We also found that lower relative BMI at 56 months and slower gain in BMI from 20 to 56 months was related to higher ADHD symptoms. Earlier studies have shown that ADHD or its symptoms are associated with higher BMI [16, 18, 19] rather than with thinness , or have not found associations with BMI [14, 40, 41]. All previous studies have, however, studied older participants or used diagnoses of ADHD. It should also be noted that our results became non-significant after excluding the participants who were admitted to neonatal ward during first ten days, were born preterm or had a birth weight < 2,500 g suggesting the stronger relationship among those born with compromised prenatal period or early health problems.
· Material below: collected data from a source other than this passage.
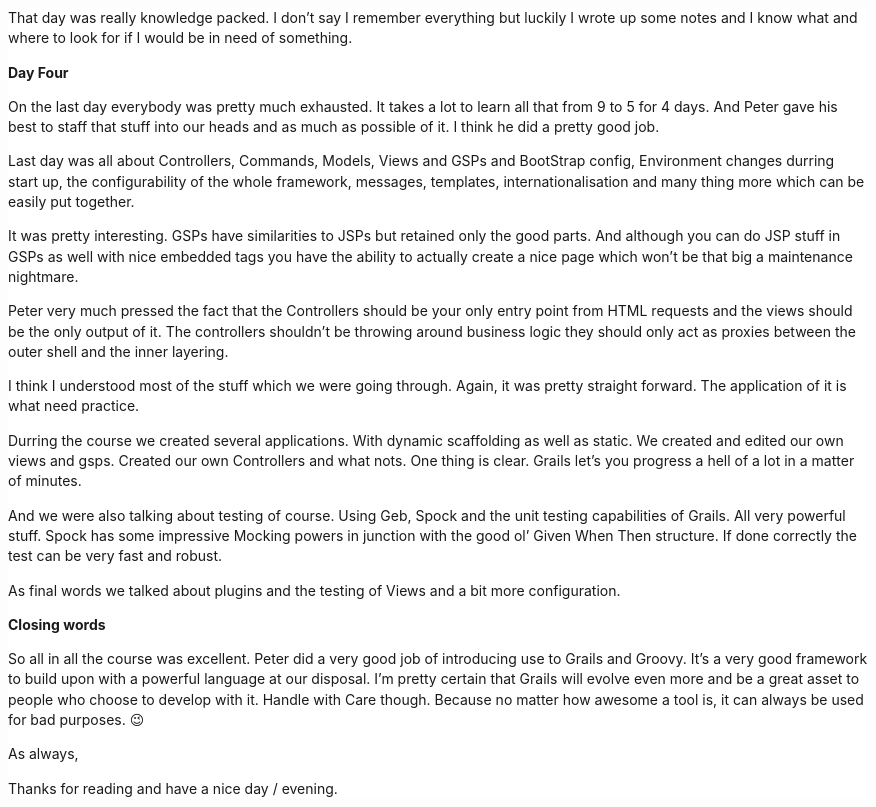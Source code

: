That day was really knowledge packed. I don&#8217;t say I remember everything but luckily I wrote up some notes and I know what and where to look for if I would be in need of something.

**Day Four**

On the last day everybody was pretty much exhausted. It takes a lot to learn all that from 9 to 5 for 4 days. And Peter gave his best to staff that stuff into our heads and as much as possible of it. I think he did a pretty good job.

Last day was all about Controllers, Commands, Models, Views and GSPs and BootStrap config, Environment changes durring start up, the configurability of the whole framework, messages, templates, internationalisation and many thing more which can be easily put together.

It was pretty interesting. GSPs have similarities to JSPs but retained only the good parts. And although you can do JSP stuff in GSPs as well with nice embedded tags you have the ability to actually create a nice page which won&#8217;t be that big a maintenance nightmare.

Peter very much pressed the fact that the Controllers should be your only entry point from HTML requests and the views should be the only output of it. The controllers shouldn&#8217;t be throwing around business logic they should only act as proxies between the outer shell and the inner layering.

I think I understood most of the stuff which we were going through. Again, it was pretty straight forward. The application of it is what need practice.

Durring the course we created several applications. With dynamic scaffolding as well as static. We created and edited our own views and gsps. Created our own Controllers and what nots. One thing is clear. Grails let&#8217;s you progress a hell of a lot in a matter of minutes.

And we were also talking about testing of course. Using Geb, Spock and the unit testing capabilities of Grails. All very powerful stuff. Spock has some impressive Mocking powers in junction with the good ol&#8217; Given When Then structure. If done correctly the test can be very fast and robust.

As final words we talked about plugins and the testing of Views and a bit more configuration.

**Closing words**

So all in all the course was excellent. Peter did a very good job of introducing use to Grails and Groovy. It&#8217;s a very good framework to build upon with a powerful language at our disposal. I&#8217;m pretty certain that Grails will evolve even more and be a great asset to people who choose to develop with it. Handle with Care though. Because no matter how awesome a tool is, it can always be used for bad purposes. 😉

As always,

Thanks for reading and have a nice day / evening.

 [1]: http://www.amazon.co.uk/Grails-Action-Peter-Ledbrook/dp/1617290963/ref=sr_1_2?ie=UTF8&qid=1365713080&sr=8-2&keywords=peter+ledbrook "Grails in Action"
 [2]: https://twitter.com/pledbrook "Twitter for Peter"
 [3]: http://skillsmatter.com/ "Skills Matter"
However, our findings of slower gain in BMI may also reflect the measurement period from 20 to 56 months. At that time children start to move more by themselves. They may burn a lot of energy while hyperactive, but the ADHD-related abnormal eating behaviors (e.g. binge eating) that are present in older individuals may only have a minor role on the choices and amount of food consumed see .
Earlier studies on height and ADHD have been mainly cross-sectional and inconsistent in their findings [13–16, 43]. The one existing longitudinal study focusing on growth in height among 48 ADHD diagnosed boys from two to 17 years of age found a distinct suppression of growth in height from nine to 14 years, earlier onset of adolescent growth spurt and a higher velocity of growth in that moment . That study however differed from the current study in measurement of ADHD and in age range. Our longitudinal findings that parental rated ADHD symptoms at 56-months are not related to relative height at successive time points or to growth trajectories during the first years extend the knowledge of prior studies to years before ADHD-diagnoses are usually made.